I was in the market for a good, cook all day, warm you up, Sunday type dinner when I came across this recipe, which more than got the job done. This is a nice combo of simple ingredients and simple flavours that beautifully compliment each other, and because of that, you want to make sure you are using good quality ingredients; make sure you are using a cut of pork that will break down with slow cooking, butt or shoulder cuts are ideal; use good parmigiano reggiano and slice it off with a vegetable peeler to get long, thin curls that you really taste on top of the pasta, instead of grating it; use a red wine that you really like (you get to drink the rest of the bottle while you are eating this, after all), not something that’s just cheap; fresh thyme, not dried if you can swing it. Oh, and this really does need to be salted to bring out the flavours, so don’t be afraid to add that in here. Should serve 4-6 adults depending on how hungry everyone is.
1 Tbsp olive oil
1 1/2 lb pork butt or shoulder roast
2 cloves garlic, finely chopped
1 large onion, chopped
1 medium carrot, finely chopped
2/3 cup dry red wine (think big and bold)
3 cups of tomatoes, peeled, seeded and chopped (good quality canned tomatoes would probably work here, but I used frozen ones from my garden)
1 bay leaf
3 sprigs fresh thyme
salt and pepper to taste
1 lb cavatappi or other short, thick pasta (fresh if you can get it)
parmigiano reggiano for serving
1. Generously salt and pepper the pork. Heat oil over medium heat in a heavy bottomed pot just big enough to hold the roast (I used my 2L enameled cast iron casserole). Add pork and cook until golden brown on all sides.
2. Remove pork to a plate and drain off all but 1 Tbsp of oil. Add garlic, onions, and carrots (I chopped all of mine in the food processor) and cook, stirring, until they have started to brown; this will bring out the sweetness of them, and add to the flavour.
3. Add the red wine and deglaze the pot. Bring to a boil to burn off the alcohol, then add the tomatoes, bay leaf and thyme, along with the pork.
4. Make sure the pork is as submerged as possible, then cover with a lid slightly ajar. Bring to a boil and then reduce heat to a low simmer for 3 hours, turning pork every 45 minutes if it’s not completely submerged.

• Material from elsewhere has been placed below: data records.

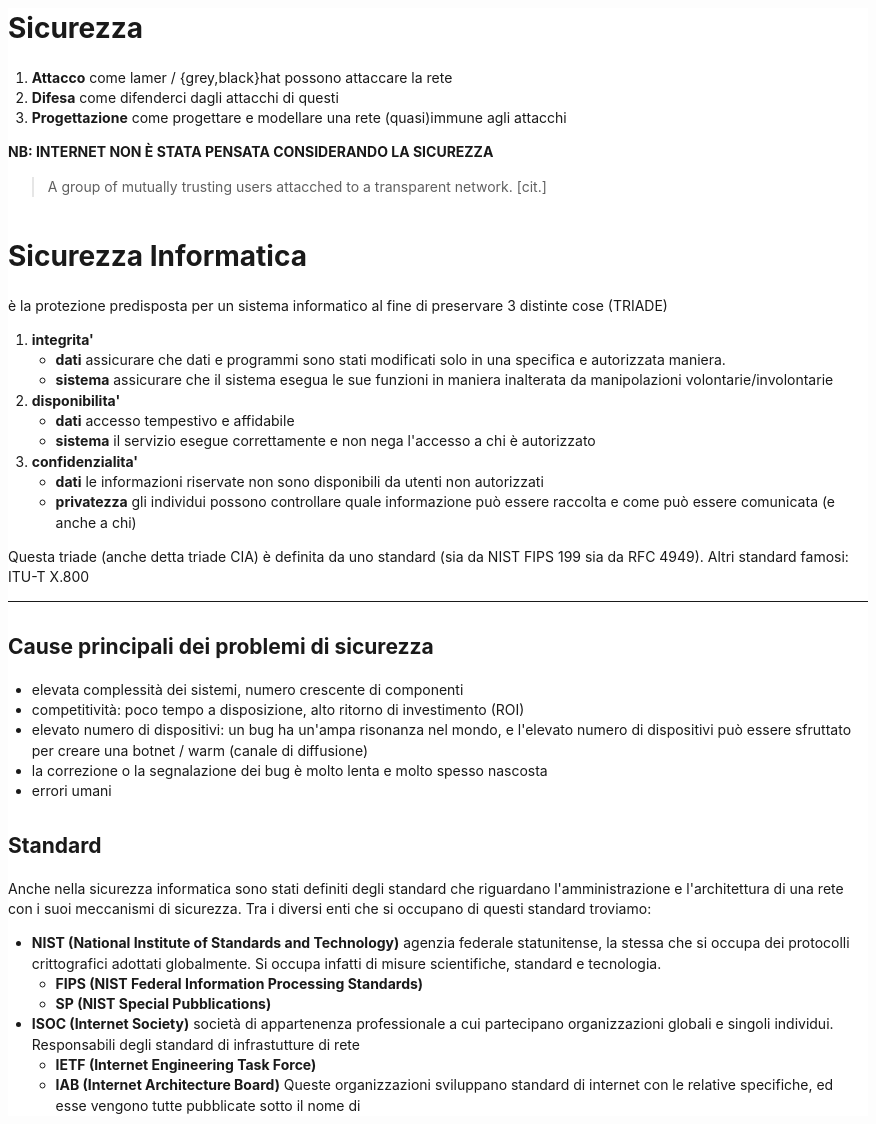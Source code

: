# Sicurezza
1. **Attacco**
come lamer / {grey,black}hat possono attaccare la rete
2. **Difesa**
come difenderci dagli attacchi di questi
3. **Progettazione**
come progettare e modellare una rete (quasi)immune agli attacchi

**NB: INTERNET NON È STATA PENSATA CONSIDERANDO LA SICUREZZA**
> A group of mutually trusting users attacched to a transparent network. [cit.]

# Sicurezza Informatica
è la protezione predisposta per un sistema informatico al fine di preservare 3 distinte cose (TRIADE)
1. **integrita'**
	- **dati**
	assicurare che dati e programmi sono stati modificati solo in una specifica e autorizzata maniera.
	- **sistema**
	assicurare che il sistema esegua le sue funzioni in maniera inalterata da manipolazioni volontarie/involontarie
2. **disponibilita'**
	- **dati**
	accesso tempestivo e affidabile
	- **sistema**
	il servizio esegue correttamente e non nega l'accesso a chi è autorizzato
3. **confidenzialita'**
	- **dati**
	le informazioni riservate non sono disponibili da utenti non autorizzati
	- **privatezza**
	gli individui possono controllare quale informazione può essere raccolta e come può 	essere comunicata (e anche a chi)

Questa triade (anche detta triade CIA) è definita da uno standard (sia da NIST FIPS 199 sia da RFC 4949). Altri standard famosi: ITU-T X.800

----------------
## Cause principali dei problemi di sicurezza
- elevata complessità dei sistemi, numero crescente di componenti
- competitività: poco tempo a disposizione, alto ritorno di investimento (ROI)
- elevato numero di dispositivi: un bug ha un'ampa risonanza nel mondo, e l'elevato numero di dispositivi può essere sfruttato per creare una botnet / warm (canale di diffusione)
- la correzione o la segnalazione dei bug è molto lenta e molto spesso nascosta
- errori umani


## Standard
Anche nella sicurezza informatica sono stati definiti degli standard che riguardano l'amministrazione e l'architettura di una rete con i suoi meccanismi di sicurezza. Tra i diversi enti che si occupano di questi standard troviamo:
- **NIST (National Institute of Standards and Technology)**
agenzia federale statunitense, la stessa che si occupa dei protocolli crittografici adottati globalmente. Si occupa infatti di misure scientifiche, standard e tecnologia.
	- **FIPS (NIST Federal Information Processing Standards)**
	- **SP (NIST Special Pubblications)**
- **ISOC (Internet Society)**
società di appartenenza professionale a cui partecipano organizzazioni globali e singoli individui. Responsabili degli standard di infrastutture di rete
	- **IETF (Internet Engineering Task Force)**
	- **IAB (Internet Architecture Board)**
Queste organizzazioni sviluppano standard di internet con le relative specifiche, ed esse vengono tutte pubblicate sotto il nome di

5. Remove pork from pot and use two forks to shred the meat; it should come apart fairly easily at this point. Use a spoon to take any excess fat off the top of the sauce (I removed a couple of tablespoons, but my meat wasn’t overly fatty, some cuts might require more), leaving a little behind for flavour. Add the pork back to the sauce and, if necessary, reduce to desired thickness, adding salt and pepper to taste at this point.
6. Meanwhile, cook your pasta accordingly to just shy of al dente. Drain and add to sauce (in my case I added the sauce to the pasta pot) and heat through, allowing the pasta to cook the rest of the way in the sauce.
7. Serve with big curls of parmesan and that lovely red wine you bought for yourself!